Having chosen a vendor and committed to the base license costs of the relevant system modules the multi-channel retailer has stepped deeply into a relationship with the software vendor. The software vendor is now in a unique position to serve the changing business requirements of the retailer. As the creator and license owner of the base system, the turnkey software vendor appears to be the only outlet for customisation assistance. Large proprietary base software systems bring with them a large burden of knowledge management and transfer, software professionals can’t simply be recruited with fully fledged and relevant skills, training and retaining software professionals in the unique base system therefore accounts for the premium price tag which accompanies such customisations.

This principal of premium service costs and vendor lock-in, pivots around the retailers need to license a base system. Were the base system open and accessible to all software vendors to modify, the premium chargeable for those skills would be reduced significantly, and with the increased competition, the imperative to better serve the retailer’s needs, conversely, would increase. Similarly, if the base system came without license costs, there would be significantly less constraint on the retailer with respect to innovative or experimental pilot projects.

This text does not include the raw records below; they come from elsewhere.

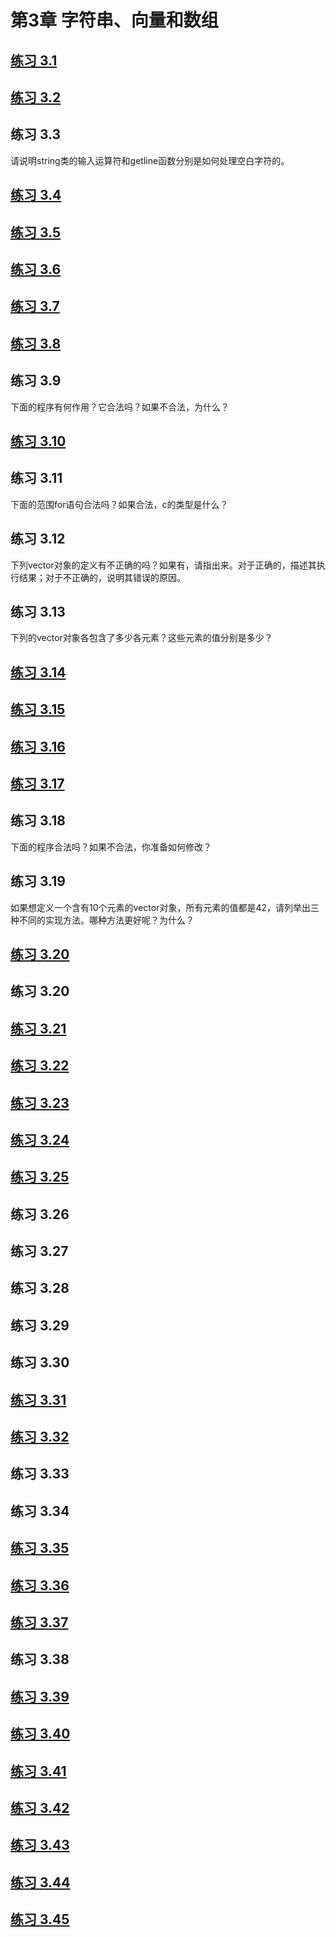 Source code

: # 第3章 字符串、向量和数组
## [练习 3.1](https://github.com/LuckyGan/CppPrimer/blob/master/ch03/ex3_01_a.cc)
## [练习 3.2](https://github.com/LuckyGan/CppPrimer/blob/master/ch03/ex3_02.cc)
## 练习 3.3
请说明string类的输入运算符和getline函数分别是如何处理空白字符的。
## [练习 3.4](https://github.com/LuckyGan/CppPrimer/blob/master/ch03/ex3_04.cc)
## [练习 3.5](https://github.com/LuckyGan/CppPrimer/blob/master/ch03/ex3_05.cc)
## [练习 3.6](https://github.com/LuckyGan/CppPrimer/blob/master/ch03/ex3_06.cc)
## [练习 3.7](https://github.com/LuckyGan/CppPrimer/blob/master/ch03/ex3_07.cc)
## [练习 3.8](https://github.com/LuckyGan/CppPrimer/blob/master/ch03/ex3_08.cc)
## 练习 3.9
下面的程序有何作用？它合法吗？如果不合法，为什么？
## [练习 3.10](https://github.com/LuckyGan/CppPrimer/blob/master/ch03/ex3_10.cc)
## 练习 3.11
下面的范围for语句合法吗？如果合法，c的类型是什么？
## 练习 3.12
下列vector对象的定义有不正确的吗？如果有，请指出来。对于正确的，描述其执行结果；对于不正确的，说明其错误的原因。
## 练习 3.13
下列的vector对象各包含了多少各元素？这些元素的值分别是多少？
## [练习 3.14](https://github.com/LuckyGan/CppPrimer/blob/master/ch03/ex3_14.cc)
## [练习 3.15](https://github.com/LuckyGan/CppPrimer/blob/master/ch03/ex3_15.cc)
## [练习 3.16](https://github.com/LuckyGan/CppPrimer/blob/master/ch03/ex3_16.cc)
## [练习 3.17](https://github.com/LuckyGan/CppPrimer/blob/master/ch03/ex3_17.cc)
## 练习 3.18
下面的程序合法吗？如果不合法，你准备如何修改？
## 练习 3.19
如果想定义一个含有10个元素的vector对象，所有元素的值都是42，请列举出三种不同的实现方法。哪种方法更好呢？为什么？
## [练习 3.20](https://github.com/LuckyGan/CppPrimer/blob/master/ch03/ex3_20.cc)
## 练习 3.20
## [练习 3.21](https://github.com/LuckyGan/CppPrimer/blob/master/ch03/ex3_21.cc)
## [练习 3.22](https://github.com/LuckyGan/CppPrimer/blob/master/ch03/ex3_22.cc)
## [练习 3.23](https://github.com/LuckyGan/CppPrimer/blob/master/ch03/ex3_23.cc)
## [练习 3.24](https://github.com/LuckyGan/CppPrimer/blob/master/ch03/ex3_24.cc)
## [练习 3.25](https://github.com/LuckyGan/CppPrimer/blob/master/ch03/ex3_25.cc)
## 练习 3.26
## 练习 3.27
## 练习 3.28
## 练习 3.29
## 练习 3.30
## [练习 3.31](https://github.com/LuckyGan/CppPrimer/blob/master/ch03/ex3_31.cc)
## [练习 3.32](https://github.com/LuckyGan/CppPrimer/blob/master/ch03/ex3_32.cc)
## 练习 3.33
## 练习 3.34
## [练习 3.35](https://github.com/LuckyGan/CppPrimer/blob/master/ch03/ex3_35.cc)
## [练习 3.36](https://github.com/LuckyGan/CppPrimer/blob/master/ch03/ex3_36.cc)
## [练习 3.37](https://github.com/LuckyGan/CppPrimer/blob/master/ch03/ex3_37.cc)
## 练习 3.38
## [练习 3.39](https://github.com/LuckyGan/CppPrimer/blob/master/ch03/ex3_39.cc)
## [练习 3.40](https://github.com/LuckyGan/CppPrimer/blob/master/ch03/ex3_40.cc)
## [练习 3.41](https://github.com/LuckyGan/CppPrimer/blob/master/ch03/ex3_41.cc)
## [练习 3.42](https://github.com/LuckyGan/CppPrimer/blob/master/ch03/ex3_42.cc)
## [练习 3.43](https://github.com/LuckyGan/CppPrimer/blob/master/ch03/ex3_43.cc)
## [练习 3.44](https://github.com/LuckyGan/CppPrimer/blob/master/ch03/ex3_44.cc)
## [练习 3.45](https://github.com/LuckyGan/CppPrimer/blob/master/ch03/ex3_45.cc)
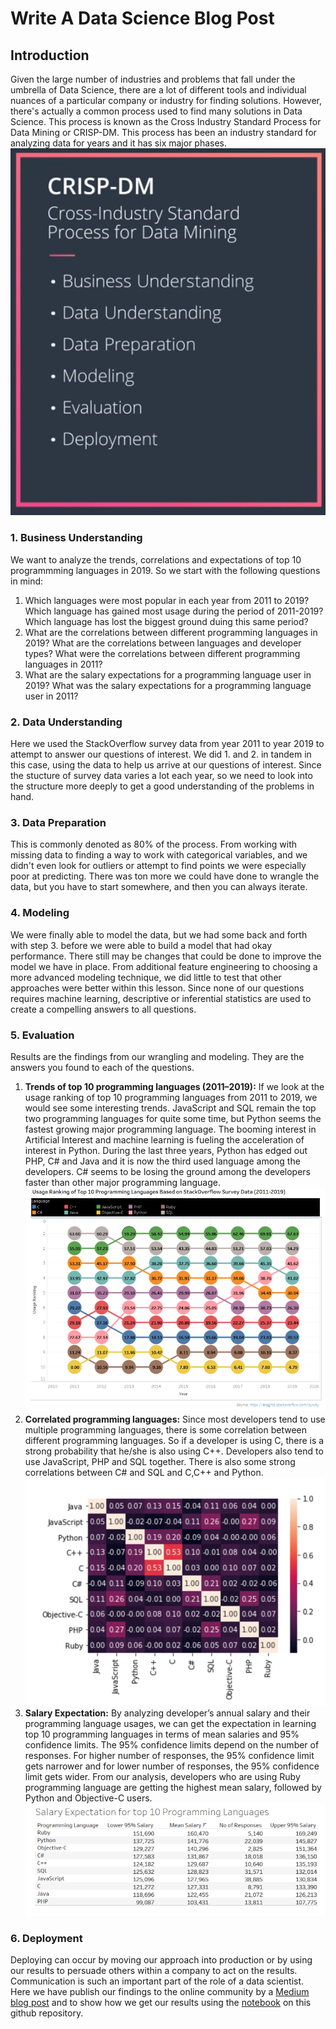 # Write A Data Science Blog Post

## Introduction
Given the large number of industries and problems that fall under the umbrella of Data Science, there are a lot of different tools and individual nuances of a particular company or industry for finding solutions. However, there's actually a common process used to find many solutions in Data Science. This process is known as the Cross Industry Standard Process for Data Mining or CRISP-DM. This process has been an industry standard for analyzing data for years and it has six major phases.
![CRISP-DM](CRISP_DM.PNG)
### 1. Business Understanding
We want to analyze the trends, correlations and expectations of top 10 programmming languages in 2019. So we start with the following questions in mind: 
1. Which languages were most popular in each year from 2011 to 2019? Which language has gained most usage during the period of 2011-2019? Which language has lost the biggest ground duing this same period?
1. What are the correlations between different programming languages in 2019? What are the correlations between languages and developer types? What were the correlations between different programming languages in 2011?
1. What are the salary expectations for a programming language user in 2019? What was the salary expectations for a programming language user in 2011?
### 2. Data Understanding
Here we used the StackOverflow survey data from year 2011 to year 2019 to attempt to answer our questions of interest. We did 1. and 2. in tandem in this case, using the data to help us arrive at our questions of interest. Since the stucture of survey data varies a lot each year, so we need to look into the structure more deeply to get a good understanding of the problems in hand. 
### 3. Data Preparation
This is commonly denoted as 80% of the process. From working with missing data to finding a way to work with categorical variables, and we didn't even look for outliers or attempt to find points we were especially poor at predicting. There was ton more we could have done to wrangle the data, but you have to start somewhere, and then you can always iterate.
### 4. Modeling
We were finally able to model the data, but we had some back and forth with step 3. before we were able to build a model that had okay performance. There still may be changes that could be done to improve the model we have in place. From additional feature engineering to choosing a more advanced modeling technique, we did little to test that other approaches were better within this lesson.  Since none of our questions  requires machine learning, descriptive or inferential statistics are used to create a compelling answers to all questions.
### 5. Evaluation
Results are the findings from our wrangling and modeling. They are the answers you found to each of the questions.
1. **Trends of top 10 programming languages (2011–2019):**
 If we look at the usage ranking of top 10 programming languages from 2011 to 2019, we would see some interesting trends. JavaScript and SQL remain the top two programming languages for quite some time, but Python seems the fastest growing major programming language. The booming interest in Artificial Interest and machine learning is fueling the acceleration of interest in Python. During the last three years, Python has edged out PHP, C# and Java and it is now the third used language among the developers. C# seems to be losing the ground among the developers faster than other major programming language.
	![ranking](ranking.PNG)
1. **Correlated programming languages:**
Since most developers tend to use multiple programming languages, there is some correlation between different programming languages. So if a developer is using C, there is a strong probability that he/she is also using C++. Developers also tend to use JavaScript, PHP and SQL together. There is also some strong correlations between C# and SQL and C,C++ and Python.
	![correlations](correlations.PNG)
1. **Salary Expectation:**
By analyzing developer’s annual salary and their programming language usages, we can get the expectation in learning top 10 programming languages in terms of mean salaries and 95% confidence limits. The 95% confidence limits depend on the number of responses. For higher number of responses, the 95% confidence limit gets narrower and for lower number of responses, the 95% confidence limit gets wider. From our analysis, developers who are using Ruby programming language are getting the highest mean salary, followed by Python and Objective-C users.
	![salary](salary.PNG)
### 6. Deployment
Deploying can occur by moving our approach into production or by using our results to persuade others within a company to act on the results. Communication is such an important part of the role of a data scientist. Here we have publish our findings to the online community by a [Medium blog post](https://medium.com/@hasan.ahmedmonjurul/top-10-programming-languages-in-2019-fbe63b059319) and to show how we get our results using the [notebook](Stack_Overflow_Annual_Developer_Survey.ipynb) on this github repository.


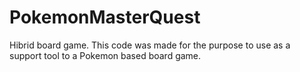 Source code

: # PokemonMasterQuest
Hibrid board game. 
This code was made for the purpose to use as a support tool to a Pokemon based board game.
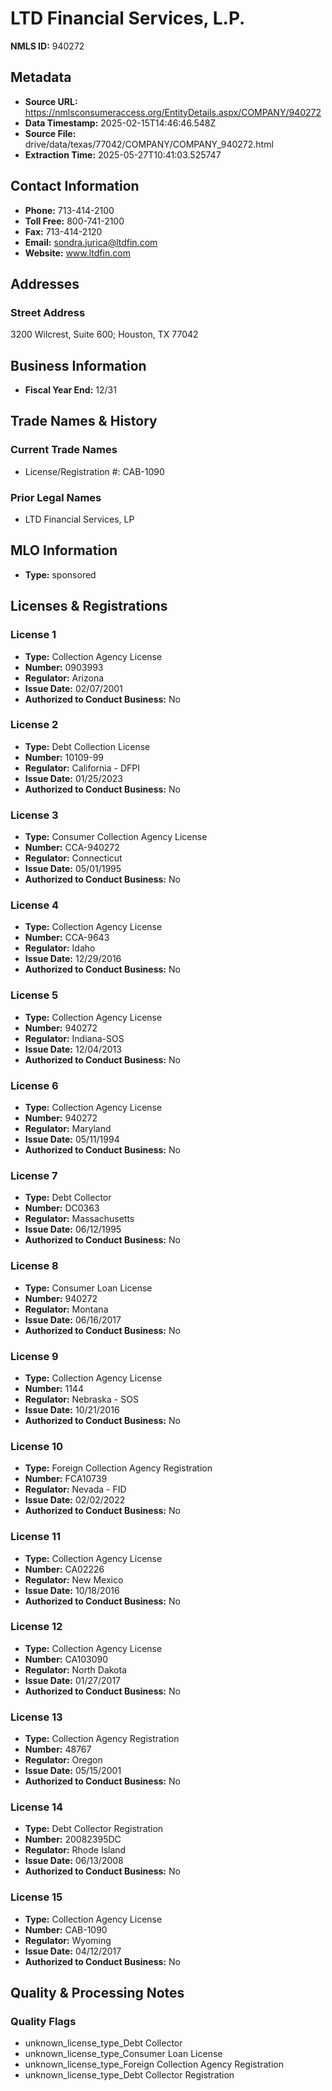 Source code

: # LTD Financial Services, L.P.

**NMLS ID:** 940272

## Metadata
- **Source URL:** https://nmlsconsumeraccess.org/EntityDetails.aspx/COMPANY/940272
- **Data Timestamp:** 2025-02-15T14:46:46.548Z
- **Source File:** drive/data/texas/77042/COMPANY/COMPANY_940272.html
- **Extraction Time:** 2025-05-27T10:41:03.525747

## Contact Information
- **Phone:** 713-414-2100
- **Toll Free:** 800-741-2100
- **Fax:** 713-414-2120
- **Email:** sondra.jurica@ltdfin.com
- **Website:** www.ltdfin.com

## Addresses
### Street Address
3200 Wilcrest, Suite 600; Houston, TX 77042

## Business Information
- **Fiscal Year End:** 12/31

## Trade Names & History
### Current Trade Names
- License/Registration #: CAB-1090

### Prior Legal Names
- LTD Financial Services, LP

## MLO Information
- **Type:** sponsored

## Licenses & Registrations

### License 1
- **Type:** Collection Agency License
- **Number:** 0903993
- **Regulator:** Arizona
- **Issue Date:** 02/07/2001
- **Authorized to Conduct Business:** No

### License 2
- **Type:** Debt Collection License
- **Number:** 10109-99
- **Regulator:** California - DFPI
- **Issue Date:** 01/25/2023
- **Authorized to Conduct Business:** No

### License 3
- **Type:** Consumer Collection Agency License
- **Number:** CCA-940272
- **Regulator:** Connecticut
- **Issue Date:** 05/01/1995
- **Authorized to Conduct Business:** No

### License 4
- **Type:** Collection Agency License
- **Number:** CCA-9643
- **Regulator:** Idaho
- **Issue Date:** 12/29/2016
- **Authorized to Conduct Business:** No

### License 5
- **Type:** Collection Agency License
- **Number:** 940272
- **Regulator:** Indiana-SOS
- **Issue Date:** 12/04/2013
- **Authorized to Conduct Business:** No

### License 6
- **Type:** Collection Agency License
- **Number:** 940272
- **Regulator:** Maryland
- **Issue Date:** 05/11/1994
- **Authorized to Conduct Business:** No

### License 7
- **Type:** Debt Collector
- **Number:** DC0363
- **Regulator:** Massachusetts
- **Issue Date:** 06/12/1995
- **Authorized to Conduct Business:** No

### License 8
- **Type:** Consumer Loan License
- **Number:** 940272
- **Regulator:** Montana
- **Issue Date:** 06/16/2017
- **Authorized to Conduct Business:** No

### License 9
- **Type:** Collection Agency License
- **Number:** 1144
- **Regulator:** Nebraska - SOS
- **Issue Date:** 10/21/2016
- **Authorized to Conduct Business:** No

### License 10
- **Type:** Foreign Collection Agency Registration
- **Number:** FCA10739
- **Regulator:** Nevada - FID
- **Issue Date:** 02/02/2022
- **Authorized to Conduct Business:** No

### License 11
- **Type:** Collection Agency License
- **Number:** CA02226
- **Regulator:** New Mexico
- **Issue Date:** 10/18/2016
- **Authorized to Conduct Business:** No

### License 12
- **Type:** Collection Agency License
- **Number:** CA103090
- **Regulator:** North Dakota
- **Issue Date:** 01/27/2017
- **Authorized to Conduct Business:** No

### License 13
- **Type:** Collection Agency Registration
- **Number:** 48767
- **Regulator:** Oregon
- **Issue Date:** 05/15/2001
- **Authorized to Conduct Business:** No

### License 14
- **Type:** Debt Collector Registration
- **Number:** 20082395DC
- **Regulator:** Rhode Island
- **Issue Date:** 06/13/2008
- **Authorized to Conduct Business:** No

### License 15
- **Type:** Collection Agency License
- **Number:** CAB-1090
- **Regulator:** Wyoming
- **Issue Date:** 04/12/2017
- **Authorized to Conduct Business:** No

## Quality & Processing Notes
### Quality Flags
- unknown_license_type_Debt Collector
- unknown_license_type_Consumer Loan License
- unknown_license_type_Foreign Collection Agency Registration
- unknown_license_type_Debt Collector Registration
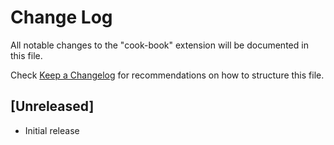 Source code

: # Change Log
All notable changes to the "cook-book" extension will be documented in this file.

Check [Keep a Changelog](http://keepachangelog.com/) for recommendations on how to structure this file.

## [Unreleased]
- Initial release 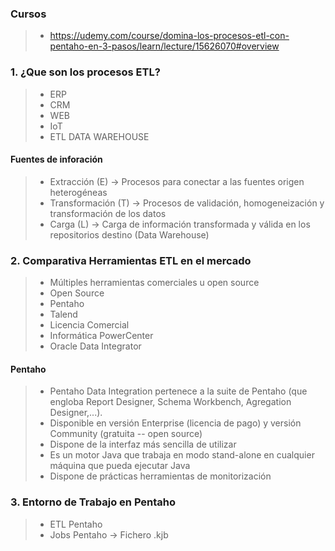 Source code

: ### Cursos
>- https://udemy.com/course/domina-los-procesos-etl-con-pentaho-en-3-pasos/learn/lecture/15626070#overview

### 1. ¿Que son los procesos ETL?
>- ERP
>- CRM
>- WEB
>- IoT
>- ETL
DATA WAREHOUSE
#### Fuentes de inforación
>- Extracción (E) -> Procesos para conectar a las fuentes origen heterogéneas
>- Transformación (T) -> Procesos de validación, homogeneización y transformación de los datos
>- Carga (L) -> Carga de información transformada y válida en los repositorios destino (Data Warehouse)

### 2. Comparativa Herramientas ETL en el mercado
>- Múltiples herramientas comerciales u open source
>- Open Source
>- Pentaho
>- Talend
>- Licencia Comercial
>- Informática PowerCenter 
>- Oracle Data Integrator

#### Pentaho
>- Pentaho Data Integration pertenece a la suite de Pentaho (que engloba Report Designer, Schema Workbench, Agregation Designer,...).
>- Disponible en versión Enterprise (licencia de pago) y versión Community (gratuita -- open source)
>- Dispone de la interfaz más sencilla de utilizar
>- Es un motor Java que trabaja en modo stand-alone en cualquier máquina que pueda ejecutar Java
>- Dispone de prácticas herramientas de monitorización

### 3. Entorno de Trabajo en Pentaho
>- ETL Pentaho
>- Jobs Pentaho -> Fichero .kjb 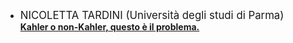 <!DOCTYPE html>

<html>
	<head>

 <title>Baby Geometri</title>
 
  </head>

<body>

<ul>
	
<li>  <big> NICOLETTA TARDINI (Università degli studi di Parma)  </big> 
	<div id="testo"><a href="#" onclick="visualizza('comparsa'); return false">
	<b> Kahler o non-Kahler, questo è il problema. </b></a></div>
	<div id="comparsa" style="display:none"> <p> Le varietza
	danni che questa geometria ha fatto maggiori passi in avanti. Nel corso del seminario introdurr&ograve; le varietà 	(non-) Kahleriane, di cui vedremo vari esempi, e  analizzeremo una serie di ostruzioni (di carattere coomologico) per 		capire se una varietà è Kahler o non-Kahler.
	</p> 
	</div>
	</li>

</ul>

</body> 
</html>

Today the open source movement boasts many fully fledged base-system products for the multi-channel retail market and with these products a new class of software vendor has emerged. Open Plus Ltd is such a software vendor, bringing industry vertical awareness once seen only in the turnkey providers yet using license free base system technologies and open standards that allow the retailer both to swap vendor at their leisure and focus investment on the uniqueness of their business rather than on a generic system that then must be modified at a premium. Because software vendors like Open Plus employ open standards in their software customisations, the ready availability of capable staff allows them to scale faster and access fully-formed knowledge workers in a fraction of the time a traditional proprietary vendor might.

The traditional retail solutions vendors see the value of open source too. Increasingly their product development includes open source products, yet there’s not much evidence that these cost reductions are being passed on to the client. Perhaps the reasons for this are best illustrated by their ambivalence to open source. Scare stories about the lack of security involved in community projects abound, yet since most of the vendors outsource software development to developing countries, the model differs little. The criticism not only reveals a lack of understanding of open source, but of security issues in general. To make real gains from open source software that can be passed to the client, a business needs a complimentary culture not a set of internal conflicts.

Retailers selecting a multi-channel software solution have a number of choices open to them. Traditional (proprietary) software vendors can bring years of experience with them and well formed generic solutions, yet may ultimately constrain the direction of the business, either due to inflexibility of product, or required investment. Bespoke software development services are typically far more flexible, but can have a hidden cost in internal resource utilisation required to support the development process. For retail businesses with innovative plans and a careful eye on budget, a new breed of license-free vendors can, if carefully selected, offer the vertical sector knowledge, and production proven solutions of the traditional vendor, but with the flexibility and innovative technical mindset of the bespoke software development house.

Given the pace of today’s technology it’s never been easier to access business software that helps you to express the individuality of your business. It doesn’t require a degree in computer science; a geekish obsession with erp software systems or an army of consultants. When you cut through all the smoke and mirrors surrounding technology you arrive at a very simple truth, a truth that you already apply to the rest of your business.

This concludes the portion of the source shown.